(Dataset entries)
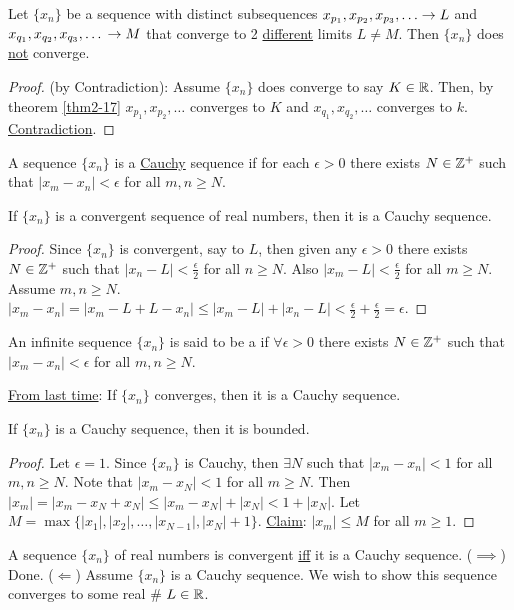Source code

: \documentclass[]{article}
\begin{document}
\begin{theorem}
	Let $\{x_n\}$ be a sequence with distinct subsequences $x_{p_1},x_{p_2},x_{p_3},\dots \ra L$ and $x_{q_1},x_{q_2},x_{q_3},\dots \\\rightarrow M$ that converge to 2 \ul{different} limits $L\neq M$. Then $\{x_n\}$ does \ul{not} converge.
\end{theorem}
\begin{proof}
	(by Contradiction): Assume $\{x_n\}$ does converge to say $K\in\mathbb{R}$. Then, by theorem \ref{thm2-17} $x_{p_1},x_{p_2},\dots$ converges to $K$ and $x_{q_1},x_{q_2},\dots$ converges to $k$. \ul{Contradiction}.
\end{proof}

\begin{definition}
	A sequence $\{x_n\}$ is a \ul{Cauchy} sequence if for each $\epsilon>0$ there exists $N\in\mathbb{Z}^+$ such that $|x_m-x_n|<\epsilon$ for all $m,n\geq N$.
\end{definition}
\begin{theorem}
	If $\{x_n\}$ is a convergent sequence of real numbers, then it is a Cauchy sequence.
\end{theorem}
\begin{proof}
	Since $\{x_n\}$ is convergent, say to $L$, then given any $\epsilon>0$ there exists $N\in\mathbb{Z}^+$ such that $|x_n - L|<\frac{\epsilon}{2}$ for all $n\geq N$. Also $|x_m-L|<\frac{\epsilon}{2}$ for all $m\geq N$. 
	Assume $m,n\geq N$. $|x_m - x_n| = |x_m-L + L - x_n| \leq |x_m-L| + |x_n-L| < \frac{\epsilon}{2} + \frac{\epsilon}{2} = \epsilon$.
\end{proof}
\begin{recall}
	An infinite sequence $\{x_n\}$ is said to be a  if $\forall \epsilon>0$ there exists $N\in\mathbb{Z}^+$ such that $|x_m-x_n|<\epsilon$ for all $m,n\geq N$.
\end{recall}
\ul{From last time}: If $\{x_n\}$ converges, then it is a Cauchy sequence.
\begin{lemma}
	If $\{x_n\}$ is a Cauchy sequence, then it is bounded.
\end{lemma}
\begin{proof}
	Let $\epsilon=1$. Since $\{x_n\}$ is Cauchy, then $\exists N$ such that $|x_m-x_n|<1$ for all $m,n\geq N$.
	Note that $|x_m-x_N|<1$ for all $m\geq N$. Then $|x_m| = |x_m-x_N+x_N| \leq |x_m-x_N| + |x_N| < 1+ |x_N|$. Let $M = \max{\{|x_1|,|x_2|,\dots,|x_{N-1}|,|x_N|+1\}}$. \ul{Claim}: $|x_m|\leq M$ for all $m\geq 1$.
\end{proof}
\begin{theorem}
	A sequence $\{x_n\}$ of real numbers is convergent \ul{iff} it is a Cauchy sequence. ($\implies$) Done.
	($\Longleftarrow$) Assume $\{x_n\}$ is a Cauchy sequence. We wish to show this sequence converges to some real \# $L\in\mathbb{R}$.
\end{theorem}
\end{document}
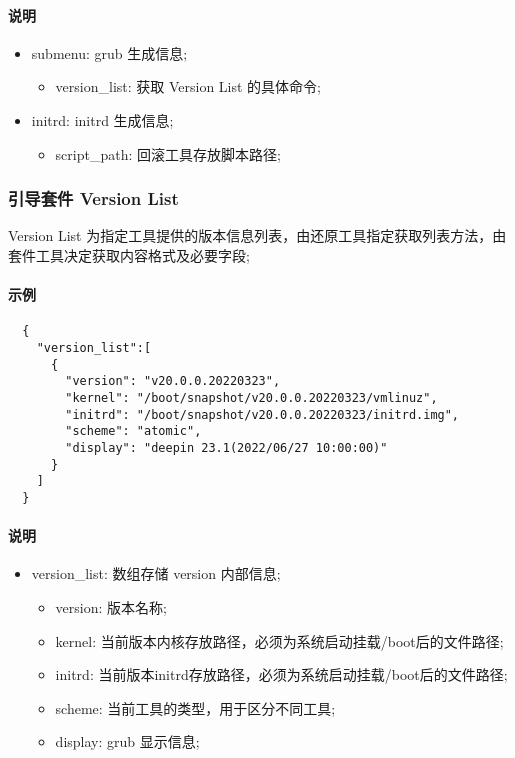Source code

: \documentclass{utart}
\begin{document}
\paragraph{说明}
\begin{itemize}[leftmargin=4em]
  \item submenu: grub 生成信息;
    \begin{itemize}[leftmargin=4em]
    \item version\_list: 获取 Version List 的具体命令;
    \end{itemize}
  \item initrd: initrd 生成信息;
    \begin{itemize}[leftmargin=4em]
    \item script\_path: 回滚工具存放脚本路径;
    \end{itemize}
\end{itemize}

\subsubsection{引导套件 Version List}
Version List 为指定工具提供的版本信息列表，由还原工具指定获取列表方法，由套件工具决定获取内容格式及必要字段;

\paragraph{示例}
\begin{lstlisting}
  {
    "version_list":[
      {
        "version": "v20.0.0.20220323",
        "kernel": "/boot/snapshot/v20.0.0.20220323/vmlinuz",
        "initrd": "/boot/snapshot/v20.0.0.20220323/initrd.img",
        "scheme": "atomic",
        "display": "deepin 23.1(2022/06/27 10:00:00)"
      }
    ]
  }
\end{lstlisting}

\paragraph{说明}
\begin{itemize}[leftmargin=4em]
  \item version\_list: 数组存储 version 内部信息;
    \begin{itemize}[leftmargin=4em]
    \item version: 版本名称;
    \item kernel: 当前版本内核存放路径，必须为系统启动挂载/boot后的文件路径;
    \item initrd: 当前版本initrd存放路径，必须为系统启动挂载/boot后的文件路径;
    \item scheme: 当前工具的类型，用于区分不同工具;
    \item display: grub 显示信息;
    \end{itemize}
\end{itemize}
\end{document}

Task details: Repeat exactly, please: transcribe each entry and leave out the pictures.

Answer section:
Source code

: \documentclass[]{article}
\begin{document}
\begin{theorem}
	Let $\{x_n\}$ be a sequence with distinct subsequences $x_{p_1},x_{p_2},x_{p_3},\dots \ra L$ and $x_{q_1},x_{q_2},x_{q_3},\dots \\\rightarrow M$ that converge to 2 \ul{different} limits $L\neq M$. Then $\{x_n\}$ does \ul{not} converge.
\end{theorem}
\begin{proof}
	(by Contradiction): Assume $\{x_n\}$ does converge to say $K\in\mathbb{R}$. Then, by theorem \ref{thm2-17} $x_{p_1},x_{p_2},\dots$ converges to $K$ and $x_{q_1},x_{q_2},\dots$ converges to $k$. \ul{Contradiction}.
\end{proof}

\begin{definition}
	A sequence $\{x_n\}$ is a \ul{Cauchy} sequence if for each $\epsilon>0$ there exists $N\in\mathbb{Z}^+$ such that $|x_m-x_n|<\epsilon$ for all $m,n\geq N$.
\end{definition}
\begin{theorem}
	If $\{x_n\}$ is a convergent sequence of real numbers, then it is a Cauchy sequence.
\end{theorem}
\begin{proof}
	Since $\{x_n\}$ is convergent, say to $L$, then given any $\epsilon>0$ there exists $N\in\mathbb{Z}^+$ such that $|x_n - L|<\frac{\epsilon}{2}$ for all $n\geq N$. Also $|x_m-L|<\frac{\epsilon}{2}$ for all $m\geq N$. 
	Assume $m,n\geq N$. $|x_m - x_n| = |x_m-L + L - x_n| \leq |x_m-L| + |x_n-L| < \frac{\epsilon}{2} + \frac{\epsilon}{2} = \epsilon$.
\end{proof}
\begin{recall}
	An infinite sequence $\{x_n\}$ is said to be a  if $\forall \epsilon>0$ there exists $N\in\mathbb{Z}^+$ such that $|x_m-x_n|<\epsilon$ for all $m,n\geq N$.
\end{recall}
\ul{From last time}: If $\{x_n\}$ converges, then it is a Cauchy sequence.
\begin{lemma}
	If $\{x_n\}$ is a Cauchy sequence, then it is bounded.
\end{lemma}
\begin{proof}
	Let $\epsilon=1$. Since $\{x_n\}$ is Cauchy, then $\exists N$ such that $|x_m-x_n|<1$ for all $m,n\geq N$.
	Note that $|x_m-x_N|<1$ for all $m\geq N$. Then $|x_m| = |x_m-x_N+x_N| \leq |x_m-x_N| + |x_N| < 1+ |x_N|$. Let $M = \max{\{|x_1|,|x_2|,\dots,|x_{N-1}|,|x_N|+1\}}$. \ul{Claim}: $|x_m|\leq M$ for all $m\geq 1$.
\end{proof}
\begin{theorem}
	A sequence $\{x_n\}$ of real numbers is convergent \ul{iff} it is a Cauchy sequence. ($\implies$) Done.
	($\Longleftarrow$) Assume $\{x_n\}$ is a Cauchy sequence. We wish to show this sequence converges to some real \# $L\in\mathbb{R}$.
\end{theorem}
\end{document}
Source code

: \documentclass{utart}
\begin{document}
\paragraph{说明}
\begin{itemize}[leftmargin=4em]
  \item submenu: grub 生成信息;
    \begin{itemize}[leftmargin=4em]
    \item version\_list: 获取 Version List 的具体命令;
    \end{itemize}
  \item initrd: initrd 生成信息;
    \begin{itemize}[leftmargin=4em]
    \item script\_path: 回滚工具存放脚本路径;
    \end{itemize}
\end{itemize}

\subsubsection{引导套件 Version List}
Version List 为指定工具提供的版本信息列表，由还原工具指定获取列表方法，由套件工具决定获取内容格式及必要字段;

\paragraph{示例}
\begin{lstlisting}
  {
    "version_list":[
      {
        "version": "v20.0.0.20220323",
        "kernel": "/boot/snapshot/v20.0.0.20220323/vmlinuz",
        "initrd": "/boot/snapshot/v20.0.0.20220323/initrd.img",
        "scheme": "atomic",
        "display": "deepin 23.1(2022/06/27 10:00:00)"
      }
    ]
  }
\end{lstlisting}

\paragraph{说明}
\begin{itemize}[leftmargin=4em]
  \item version\_list: 数组存储 version 内部信息;
    \begin{itemize}[leftmargin=4em]
    \item version: 版本名称;
    \item kernel: 当前版本内核存放路径，必须为系统启动挂载/boot后的文件路径;
    \item initrd: 当前版本initrd存放路径，必须为系统启动挂载/boot后的文件路径;
    \item scheme: 当前工具的类型，用于区分不同工具;
    \item display: grub 显示信息;
    \end{itemize}
\end{itemize}
\end{document}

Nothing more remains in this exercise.